== Segment start ==

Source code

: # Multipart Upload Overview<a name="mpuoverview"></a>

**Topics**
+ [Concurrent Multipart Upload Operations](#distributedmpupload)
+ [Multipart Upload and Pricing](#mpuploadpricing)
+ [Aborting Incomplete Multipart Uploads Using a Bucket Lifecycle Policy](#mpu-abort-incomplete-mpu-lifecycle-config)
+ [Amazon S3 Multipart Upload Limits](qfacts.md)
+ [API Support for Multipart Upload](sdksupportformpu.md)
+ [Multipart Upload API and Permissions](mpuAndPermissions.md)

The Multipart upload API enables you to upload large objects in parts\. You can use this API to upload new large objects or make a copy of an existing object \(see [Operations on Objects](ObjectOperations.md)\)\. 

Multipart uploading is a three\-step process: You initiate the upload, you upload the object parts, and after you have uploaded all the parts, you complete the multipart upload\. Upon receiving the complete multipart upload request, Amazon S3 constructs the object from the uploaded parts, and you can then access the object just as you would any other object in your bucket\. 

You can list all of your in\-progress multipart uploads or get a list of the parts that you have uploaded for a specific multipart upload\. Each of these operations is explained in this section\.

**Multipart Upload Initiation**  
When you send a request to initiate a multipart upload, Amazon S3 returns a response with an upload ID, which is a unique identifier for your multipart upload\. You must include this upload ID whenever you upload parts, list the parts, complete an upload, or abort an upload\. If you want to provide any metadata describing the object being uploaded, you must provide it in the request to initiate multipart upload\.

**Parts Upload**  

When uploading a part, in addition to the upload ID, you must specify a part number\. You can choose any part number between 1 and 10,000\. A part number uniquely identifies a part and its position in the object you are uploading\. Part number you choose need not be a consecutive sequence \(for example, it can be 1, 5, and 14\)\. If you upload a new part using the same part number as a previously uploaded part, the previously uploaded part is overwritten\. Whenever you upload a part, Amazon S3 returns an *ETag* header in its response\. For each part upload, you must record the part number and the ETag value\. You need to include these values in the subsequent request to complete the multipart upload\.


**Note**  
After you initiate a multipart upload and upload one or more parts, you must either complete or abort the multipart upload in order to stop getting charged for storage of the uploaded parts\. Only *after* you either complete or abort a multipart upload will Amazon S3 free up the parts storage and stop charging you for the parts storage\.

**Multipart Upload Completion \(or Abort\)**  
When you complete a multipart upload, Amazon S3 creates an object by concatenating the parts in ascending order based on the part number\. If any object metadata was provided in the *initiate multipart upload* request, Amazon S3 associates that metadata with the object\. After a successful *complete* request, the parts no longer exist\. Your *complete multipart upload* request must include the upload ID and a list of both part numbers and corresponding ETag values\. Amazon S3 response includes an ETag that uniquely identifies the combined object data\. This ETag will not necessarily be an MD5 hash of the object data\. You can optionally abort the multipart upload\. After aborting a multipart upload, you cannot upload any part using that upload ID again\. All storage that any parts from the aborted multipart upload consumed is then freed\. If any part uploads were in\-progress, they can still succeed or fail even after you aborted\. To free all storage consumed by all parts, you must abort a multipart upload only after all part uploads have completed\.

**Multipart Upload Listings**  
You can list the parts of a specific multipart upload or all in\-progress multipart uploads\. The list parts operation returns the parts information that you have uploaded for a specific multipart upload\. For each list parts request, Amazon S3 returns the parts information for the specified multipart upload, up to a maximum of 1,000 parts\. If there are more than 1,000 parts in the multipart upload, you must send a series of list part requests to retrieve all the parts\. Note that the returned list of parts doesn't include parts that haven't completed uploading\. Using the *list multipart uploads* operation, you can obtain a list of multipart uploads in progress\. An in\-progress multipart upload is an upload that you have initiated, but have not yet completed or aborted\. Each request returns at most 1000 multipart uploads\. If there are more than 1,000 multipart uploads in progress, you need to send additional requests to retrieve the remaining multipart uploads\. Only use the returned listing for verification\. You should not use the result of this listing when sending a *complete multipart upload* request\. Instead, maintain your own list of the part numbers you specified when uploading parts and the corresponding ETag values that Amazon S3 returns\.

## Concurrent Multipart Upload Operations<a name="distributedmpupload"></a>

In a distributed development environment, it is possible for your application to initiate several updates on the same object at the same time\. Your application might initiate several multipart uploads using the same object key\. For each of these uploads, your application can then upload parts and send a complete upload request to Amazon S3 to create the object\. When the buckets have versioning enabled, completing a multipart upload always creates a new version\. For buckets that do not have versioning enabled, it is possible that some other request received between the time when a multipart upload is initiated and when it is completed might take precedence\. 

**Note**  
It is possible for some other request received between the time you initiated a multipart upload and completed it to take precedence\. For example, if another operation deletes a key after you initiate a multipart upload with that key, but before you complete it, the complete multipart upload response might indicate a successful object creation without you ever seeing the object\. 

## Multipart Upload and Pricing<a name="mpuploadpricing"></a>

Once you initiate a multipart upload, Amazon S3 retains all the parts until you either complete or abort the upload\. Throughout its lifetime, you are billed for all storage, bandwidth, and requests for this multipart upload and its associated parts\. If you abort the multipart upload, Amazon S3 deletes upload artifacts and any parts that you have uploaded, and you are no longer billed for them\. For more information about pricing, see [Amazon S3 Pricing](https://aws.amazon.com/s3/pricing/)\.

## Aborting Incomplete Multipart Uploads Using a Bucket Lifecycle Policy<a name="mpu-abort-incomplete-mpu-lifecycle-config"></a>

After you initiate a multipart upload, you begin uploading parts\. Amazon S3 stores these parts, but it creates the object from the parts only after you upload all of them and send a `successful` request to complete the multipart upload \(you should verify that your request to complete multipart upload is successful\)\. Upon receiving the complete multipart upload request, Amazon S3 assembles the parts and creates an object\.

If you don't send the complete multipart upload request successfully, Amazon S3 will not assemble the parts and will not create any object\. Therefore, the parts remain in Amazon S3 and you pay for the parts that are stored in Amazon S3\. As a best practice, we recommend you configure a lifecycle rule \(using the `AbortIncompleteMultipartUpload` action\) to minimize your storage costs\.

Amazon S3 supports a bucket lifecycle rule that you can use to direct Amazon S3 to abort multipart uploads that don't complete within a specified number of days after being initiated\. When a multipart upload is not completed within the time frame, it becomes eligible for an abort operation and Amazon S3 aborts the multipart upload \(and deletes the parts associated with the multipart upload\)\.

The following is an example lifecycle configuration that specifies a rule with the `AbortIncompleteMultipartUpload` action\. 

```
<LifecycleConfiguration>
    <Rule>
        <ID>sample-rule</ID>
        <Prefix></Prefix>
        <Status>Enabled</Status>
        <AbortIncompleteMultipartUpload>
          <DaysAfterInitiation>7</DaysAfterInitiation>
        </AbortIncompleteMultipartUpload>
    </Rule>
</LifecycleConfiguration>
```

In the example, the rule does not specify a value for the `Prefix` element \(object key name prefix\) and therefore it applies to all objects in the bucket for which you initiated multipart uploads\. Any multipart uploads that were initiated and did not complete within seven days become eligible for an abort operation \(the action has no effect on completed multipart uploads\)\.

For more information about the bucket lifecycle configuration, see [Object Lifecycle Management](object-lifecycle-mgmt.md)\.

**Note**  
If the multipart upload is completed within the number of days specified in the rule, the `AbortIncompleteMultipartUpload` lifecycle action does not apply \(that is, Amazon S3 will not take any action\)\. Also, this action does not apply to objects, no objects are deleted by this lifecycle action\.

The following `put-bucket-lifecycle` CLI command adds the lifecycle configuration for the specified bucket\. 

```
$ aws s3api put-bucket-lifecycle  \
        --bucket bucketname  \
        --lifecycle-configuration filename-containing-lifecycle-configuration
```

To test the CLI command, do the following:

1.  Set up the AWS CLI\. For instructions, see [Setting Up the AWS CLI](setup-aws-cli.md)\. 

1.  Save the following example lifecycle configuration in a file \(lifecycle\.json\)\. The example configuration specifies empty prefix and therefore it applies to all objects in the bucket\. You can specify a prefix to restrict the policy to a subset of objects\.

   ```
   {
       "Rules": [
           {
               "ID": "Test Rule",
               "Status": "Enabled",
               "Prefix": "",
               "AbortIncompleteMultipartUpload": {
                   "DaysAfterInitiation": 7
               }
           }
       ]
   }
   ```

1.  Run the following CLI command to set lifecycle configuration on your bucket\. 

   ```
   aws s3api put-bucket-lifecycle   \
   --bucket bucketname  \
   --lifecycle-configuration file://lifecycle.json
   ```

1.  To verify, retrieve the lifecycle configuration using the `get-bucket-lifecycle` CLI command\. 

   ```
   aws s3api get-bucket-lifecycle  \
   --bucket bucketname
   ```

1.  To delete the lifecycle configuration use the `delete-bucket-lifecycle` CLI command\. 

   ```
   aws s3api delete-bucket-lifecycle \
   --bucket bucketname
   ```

== Segment end ==

TASK REQUIREMENTS -
Every line in the listing that holds "mpuploadpricing" belongs in the answer.

ANSWER SECTION -
+ [Multipart Upload and Pricing](#mpuploadpricing)
## Multipart Upload and Pricing<a name="mpuploadpricing"></a>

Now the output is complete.